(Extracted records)

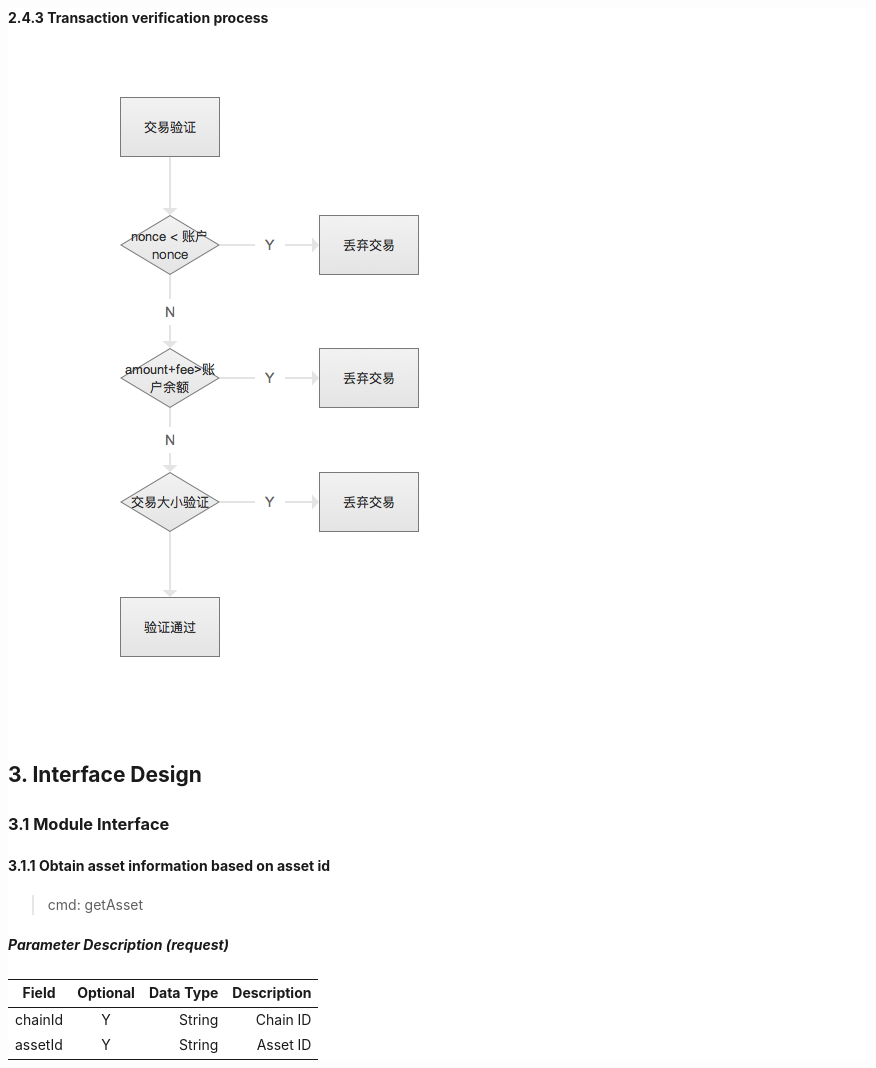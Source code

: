 #### 2.4.3 Transaction verification process

![trx-validate-flow.png](image/ledger/trx-validate-flow.png)

## 3. Interface Design

### 3.1 Module Interface
#### 3.1.1 Obtain asset information based on asset id
> cmd: getAsset

##### Parameter Description (request)

| Field | Optional | Data Type | Description |
|----------|:-------------:|--------:|--------:|
| chainId | Y | String | Chain ID |
| assetId | Y | String | Asset ID |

Task brief
Going from the line that contains "Transaction verification process" to the last line of the records, reproduce every line as written.

Answer to this problem
: #### 2.4.3 Transaction verification process

![trx-validate-flow.png](image/ledger/trx-validate-flow.png)

## 3. Interface Design

### 3.1 Module Interface
#### 3.1.1 Obtain asset information based on asset id
> cmd: getAsset

##### Parameter Description (request)

| Field | Optional | Data Type | Description |
|----------|:-------------:|--------:|--------:|
| chainId | Y | String | Chain ID |
| assetId | Y | String | Asset ID |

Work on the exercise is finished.